• RECORDS SHOWN
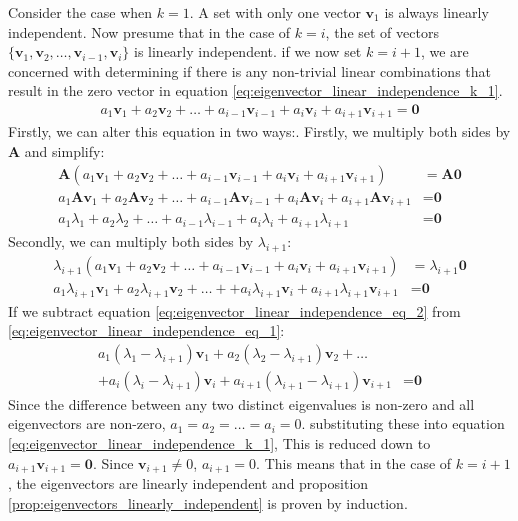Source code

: \documentclass[a4paper,12pt]{book}
\newcommand{\matrx}[1]{\bm{#1}}
\newcommand{\vectr}[1]{\textbf{#1}}
\begin{document}
	Consider the case when $ k = 1 $. A set with only one vector $ \vectr{v}_1 $ is always linearly independent. Now presume that in the case of $ k = i $, the set of vectors $ \{\vectr{v}_1,\vectr{v}_2,\ldots,\vectr{v}_{i - 1},\vectr{v}_i\} $ is linearly independent. if we now set $ k = i + 1 $, we are concerned with determining if there is any non-trivial linear combinations that result in the zero vector in equation \ref{eq:eigenvector_linear_independence_k_1}. 
	\begin{align}
		a_1 \vectr{v}_1 + a_2 \vectr{v}_2 + \ldots + a_{i - 1} \vectr{v}_{i - 1} + a_i \vectr{v}_i + a_{i + 1} \vectr{v}_{i + 1} = \vectr{0}
		\label{eq:eigenvector_linear_independence_k_1}
	\end{align}
	Firstly, we can alter this equation in two ways:. Firstly, we multiply both sides by $ \matrx{A} $ and simplify:
	\begin{align}
		\matrx{A}(a_1 \vectr{v}_1 + a_2 \vectr{v}_2 + \ldots + a_{i - 1} \vectr{v}_{i - 1} + a_i \vectr{v}_i + a_{i + 1} \vectr{v}_{i + 1}) &= \matrx{A}\vectr{0} \nonumber \\
		a_1 \matrx{A}\vectr{v}_1 + a_2 \matrx{A}\vectr{v}_2 + \ldots + a_{i - 1} \matrx{A}\vectr{v}_{i - 1} + a_i \matrx{A}\vectr{v}_i + a_{i + 1} \matrx{A}\vectr{v}_{i + 1} &= \vectr{0} \nonumber \\
		\label{eq:eigenvector_linear_independence_eq_1} a_1 \lambda_1 + a_2 \lambda_2 + \ldots + a_{i - 1} \lambda_{i - 1} + a_i \lambda_i + a_{i + 1} \lambda_{i + 1} &= \vectr{0} 
	\end{align}
	Secondly, we can multiply both sides by $ \lambda_{i + 1} $:
	\begin{align}
		\lambda_{i + 1}(a_1 \vectr{v}_1 + a_2 \vectr{v}_2 + \ldots + a_{i - 1} \vectr{v}_{i - 1} + a_i \vectr{v}_i + a_{i + 1} \vectr{v}_{i + 1}) &= \lambda_{i + 1}\vectr{0} \nonumber \\
		\label{eq:eigenvector_linear_independence_eq_2} a_1\lambda_{i + 1} \vectr{v}_1 + a_2\lambda_{i + 1} \vectr{v}_2 + \ldots +  + a_i\lambda_{i + 1} \vectr{v}_i + a_{i + 1}\lambda_{i + 1} \vectr{v}_{i + 1} &= \vectr{0}
	\end{align}
	If we subtract equation \ref{eq:eigenvector_linear_independence_eq_2} from \ref{eq:eigenvector_linear_independence_eq_1}:
	\begin{align}
		a_1 (\lambda_1 - \lambda_{i + 1}) \vectr{v}_1 + a_2 (\lambda_2 - \lambda_{i + 1}) \vectr{v}_2 + \ldots \nonumber \\+ a_i (\lambda_i - \lambda_{i + 1}) \vectr{v}_i + a_{i + 1} (\lambda_{i + 1} - \lambda_{i + 1}) \vectr{v}_{i + 1} &= \vectr{0} 
	\end{align}
	Since the difference between any two distinct eigenvalues is non-zero and all eigenvectors are non-zero, $ a_1 = a_2 = \ldots = a_i = 0 $. substituting these into equation \ref{eq:eigenvector_linear_independence_k_1}, This is reduced down to $ a_{i + 1}\vectr{v}_{i + 1} = \vectr{0}$. Since $ \vectr{v}_{i + 1} \ne 0 $,  $ a_{i + 1} = 0 $. This means that in the case of $ k = i + 1 $, the eigenvectors are linearly independent and proposition \ref{prop:eigenvectors_linearly_independent} is proven by induction.
	
\end{document}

• WORK ITEM
Check each line above for the string "label" and copy every line that has it.

• RESPONSE AREA
		\label{eq:eigenvector_linear_independence_k_1}
		\label{eq:eigenvector_linear_independence_eq_1} a_1 \lambda_1 + a_2 \lambda_2 + \ldots + a_{i - 1} \lambda_{i - 1} + a_i \lambda_i + a_{i + 1} \lambda_{i + 1} &= \vectr{0} 
		\label{eq:eigenvector_linear_independence_eq_2} a_1\lambda_{i + 1} \vectr{v}_1 + a_2\lambda_{i + 1} \vectr{v}_2 + \ldots +  + a_i\lambda_{i + 1} \vectr{v}_i + a_{i + 1}\lambda_{i + 1} \vectr{v}_{i + 1} &= \vectr{0}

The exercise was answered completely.